**THE TASK:** From the records below, copy each line in which the string "void" occurs.

___ RECORDS FOR PROCESSING ___

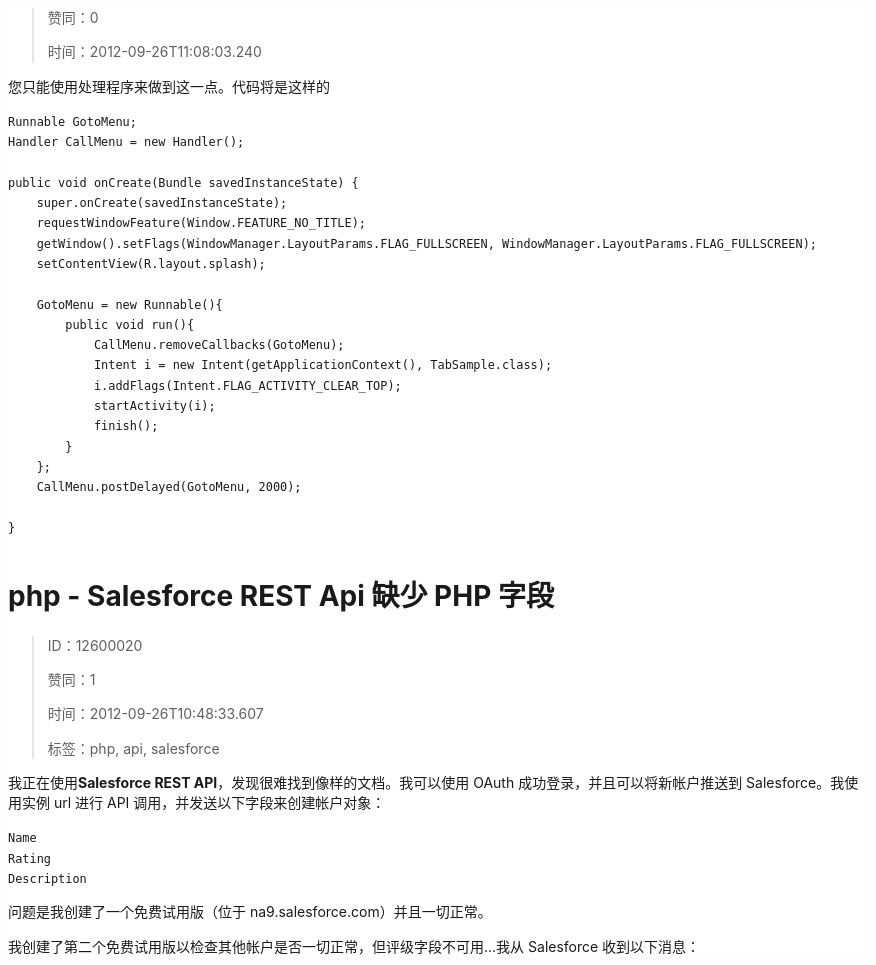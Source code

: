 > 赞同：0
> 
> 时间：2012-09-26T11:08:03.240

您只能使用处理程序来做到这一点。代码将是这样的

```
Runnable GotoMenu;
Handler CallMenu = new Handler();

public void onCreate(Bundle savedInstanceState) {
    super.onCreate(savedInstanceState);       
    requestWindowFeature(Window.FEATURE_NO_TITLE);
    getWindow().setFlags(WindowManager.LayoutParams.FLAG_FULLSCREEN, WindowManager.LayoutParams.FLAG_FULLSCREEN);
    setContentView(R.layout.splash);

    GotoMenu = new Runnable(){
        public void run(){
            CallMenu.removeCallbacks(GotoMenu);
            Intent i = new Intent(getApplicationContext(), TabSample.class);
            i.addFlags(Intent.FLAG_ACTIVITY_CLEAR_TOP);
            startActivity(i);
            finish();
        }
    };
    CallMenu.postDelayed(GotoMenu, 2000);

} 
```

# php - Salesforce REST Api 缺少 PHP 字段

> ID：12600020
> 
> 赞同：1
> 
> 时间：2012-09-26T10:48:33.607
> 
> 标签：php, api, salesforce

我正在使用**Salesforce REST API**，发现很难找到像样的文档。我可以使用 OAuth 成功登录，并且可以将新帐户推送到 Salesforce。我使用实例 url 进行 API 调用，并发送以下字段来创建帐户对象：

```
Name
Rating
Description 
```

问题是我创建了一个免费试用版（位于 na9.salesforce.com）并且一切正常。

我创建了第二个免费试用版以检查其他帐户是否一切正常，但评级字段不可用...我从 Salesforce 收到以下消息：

___
___ RECORDS FOR PROCESSING ___

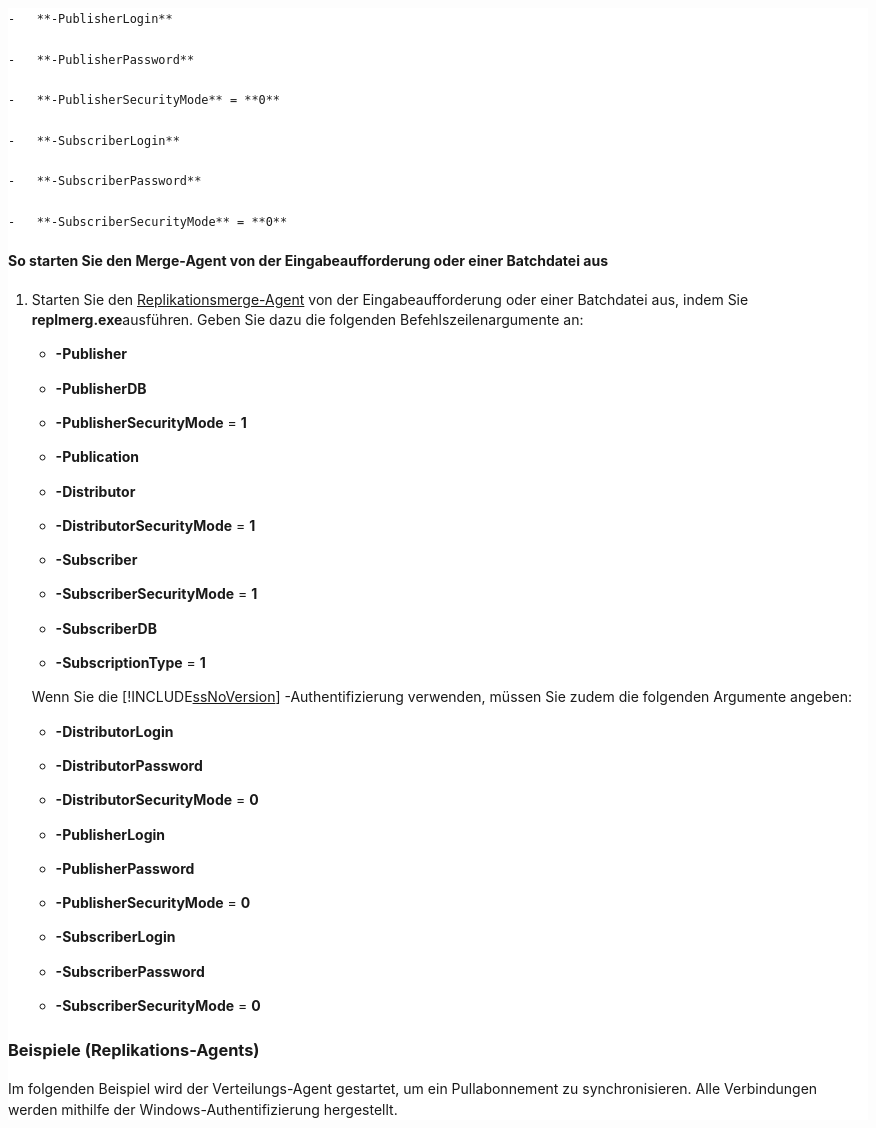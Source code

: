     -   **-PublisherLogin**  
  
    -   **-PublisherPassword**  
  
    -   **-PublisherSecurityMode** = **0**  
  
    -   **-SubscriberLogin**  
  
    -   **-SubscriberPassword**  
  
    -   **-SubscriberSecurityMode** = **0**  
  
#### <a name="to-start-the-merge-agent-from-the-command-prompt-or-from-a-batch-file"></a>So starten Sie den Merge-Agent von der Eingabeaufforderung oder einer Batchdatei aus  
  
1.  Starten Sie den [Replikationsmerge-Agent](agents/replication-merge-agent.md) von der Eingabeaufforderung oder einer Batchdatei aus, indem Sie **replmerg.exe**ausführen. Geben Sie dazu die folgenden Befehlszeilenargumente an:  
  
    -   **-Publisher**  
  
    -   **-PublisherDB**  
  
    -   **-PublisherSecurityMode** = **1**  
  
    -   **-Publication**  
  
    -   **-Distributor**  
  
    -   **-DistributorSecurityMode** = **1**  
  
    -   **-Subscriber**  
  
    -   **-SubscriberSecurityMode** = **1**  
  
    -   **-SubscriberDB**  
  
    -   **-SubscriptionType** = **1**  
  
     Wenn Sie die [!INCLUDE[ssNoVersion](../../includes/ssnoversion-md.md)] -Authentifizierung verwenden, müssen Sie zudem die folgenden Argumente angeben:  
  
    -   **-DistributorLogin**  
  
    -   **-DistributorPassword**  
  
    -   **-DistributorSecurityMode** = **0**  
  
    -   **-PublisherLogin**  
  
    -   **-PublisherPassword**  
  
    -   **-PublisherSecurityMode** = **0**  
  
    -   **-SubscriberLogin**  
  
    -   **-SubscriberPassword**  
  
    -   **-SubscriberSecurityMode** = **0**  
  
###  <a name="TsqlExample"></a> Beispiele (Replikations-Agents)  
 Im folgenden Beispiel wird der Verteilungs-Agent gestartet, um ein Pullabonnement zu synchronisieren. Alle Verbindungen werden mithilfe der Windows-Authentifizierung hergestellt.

___

**TASK OUTPUT:**
public void onCreate(Bundle savedInstanceState) {
        public void run(){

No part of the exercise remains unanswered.